- **Problem description**
Please repeat every entry exactly as given, apart from dropping the images.

- **Rendered images with source text**
*** Begin section ***
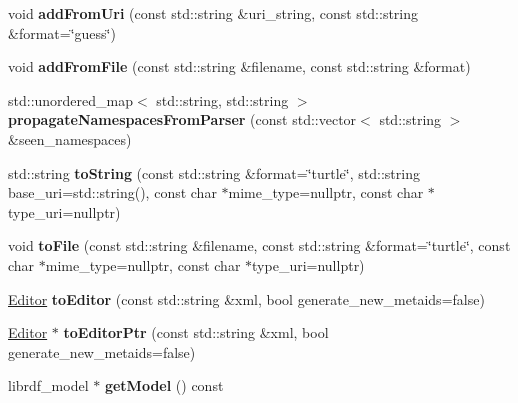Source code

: \begin{DoxyCompactItemize}
void {\bfseries add\+From\+Uri} (const std\+::string \&uri\+\_\+string, const std\+::string \&format=\char`\"{}guess\char`\"{})
\item 
\mbox{\label{classomexmeta_1_1RDF_ac88eeb1a0f6911a2c1e4c43cef1b9047}} 
void {\bfseries add\+From\+File} (const std\+::string \&filename, const std\+::string \&format)
\item 
\mbox{\label{classomexmeta_1_1RDF_af5f598560ab2a4ebe661f9bdb8665755}} 
std\+::unordered\+\_\+map$<$ std\+::string, std\+::string $>$ {\bfseries propagate\+Namespaces\+From\+Parser} (const std\+::vector$<$ std\+::string $>$ \&seen\+\_\+namespaces)
\item 
\mbox{\label{classomexmeta_1_1RDF_a51b82471e4af4cc4a222b0fd6b6d6f1b}} 
std\+::string {\bfseries to\+String} (const std\+::string \&format=\char`\"{}turtle\char`\"{}, std\+::string base\+\_\+uri=std\+::string(), const char $\ast$mime\+\_\+type=nullptr, const char $\ast$type\+\_\+uri=nullptr)
\item 
\mbox{\label{classomexmeta_1_1RDF_a42a7be2a6261f03dc275b24a152dcaae}} 
void {\bfseries to\+File} (const std\+::string \&filename, const std\+::string \&format=\char`\"{}turtle\char`\"{}, const char $\ast$mime\+\_\+type=nullptr, const char $\ast$type\+\_\+uri=nullptr)
\item 
\mbox{\label{classomexmeta_1_1RDF_a433245557d941f8d7ec05272e1821b9f}} 
\hyperlink{classomexmeta_1_1Editor}{Editor} {\bfseries to\+Editor} (const std\+::string \&xml, bool generate\+\_\+new\+\_\+metaids=false)
\item 
\mbox{\label{classomexmeta_1_1RDF_ae65d6531b0c9fee1258ea2d1c7fd7c5f}} 
\hyperlink{classomexmeta_1_1Editor}{Editor} $\ast$ {\bfseries to\+Editor\+Ptr} (const std\+::string \&xml, bool generate\+\_\+new\+\_\+metaids=false)
\item 
\mbox{\label{classomexmeta_1_1RDF_a8007b0ce5729c7dd3f8cab86d42216f5}} 
librdf\+\_\+model $\ast$ {\bfseries get\+Model} () const
\item 
\mbox{\label{classomexmeta_1_1RDF_a71b0e5f3b85a87c2231e7700d86060c3}} 

\end{DoxyCompactItemize}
*** End section ***
- **Solution to this task**
Source code

: \begin{DoxyCompactItemize}
void {\bfseries add\+From\+Uri} (const std\+::string \&uri\+\_\+string, const std\+::string \&format=\char`\"{}guess\char`\"{})
\item 
\mbox{\label{classomexmeta_1_1RDF_ac88eeb1a0f6911a2c1e4c43cef1b9047}} 
void {\bfseries add\+From\+File} (const std\+::string \&filename, const std\+::string \&format)
\item 
\mbox{\label{classomexmeta_1_1RDF_af5f598560ab2a4ebe661f9bdb8665755}} 
std\+::unordered\+\_\+map$<$ std\+::string, std\+::string $>$ {\bfseries propagate\+Namespaces\+From\+Parser} (const std\+::vector$<$ std\+::string $>$ \&seen\+\_\+namespaces)
\item 
\mbox{\label{classomexmeta_1_1RDF_a51b82471e4af4cc4a222b0fd6b6d6f1b}} 
std\+::string {\bfseries to\+String} (const std\+::string \&format=\char`\"{}turtle\char`\"{}, std\+::string base\+\_\+uri=std\+::string(), const char $\ast$mime\+\_\+type=nullptr, const char $\ast$type\+\_\+uri=nullptr)
\item 
\mbox{\label{classomexmeta_1_1RDF_a42a7be2a6261f03dc275b24a152dcaae}} 
void {\bfseries to\+File} (const std\+::string \&filename, const std\+::string \&format=\char`\"{}turtle\char`\"{}, const char $\ast$mime\+\_\+type=nullptr, const char $\ast$type\+\_\+uri=nullptr)
\item 
\mbox{\label{classomexmeta_1_1RDF_a433245557d941f8d7ec05272e1821b9f}} 
\hyperlink{classomexmeta_1_1Editor}{Editor} {\bfseries to\+Editor} (const std\+::string \&xml, bool generate\+\_\+new\+\_\+metaids=false)
\item 
\mbox{\label{classomexmeta_1_1RDF_ae65d6531b0c9fee1258ea2d1c7fd7c5f}} 
\hyperlink{classomexmeta_1_1Editor}{Editor} $\ast$ {\bfseries to\+Editor\+Ptr} (const std\+::string \&xml, bool generate\+\_\+new\+\_\+metaids=false)
\item 
\mbox{\label{classomexmeta_1_1RDF_a8007b0ce5729c7dd3f8cab86d42216f5}} 
librdf\+\_\+model $\ast$ {\bfseries get\+Model} () const
\item 
\mbox{\label{classomexmeta_1_1RDF_a71b0e5f3b85a87c2231e7700d86060c3}} 

\end{DoxyCompactItemize}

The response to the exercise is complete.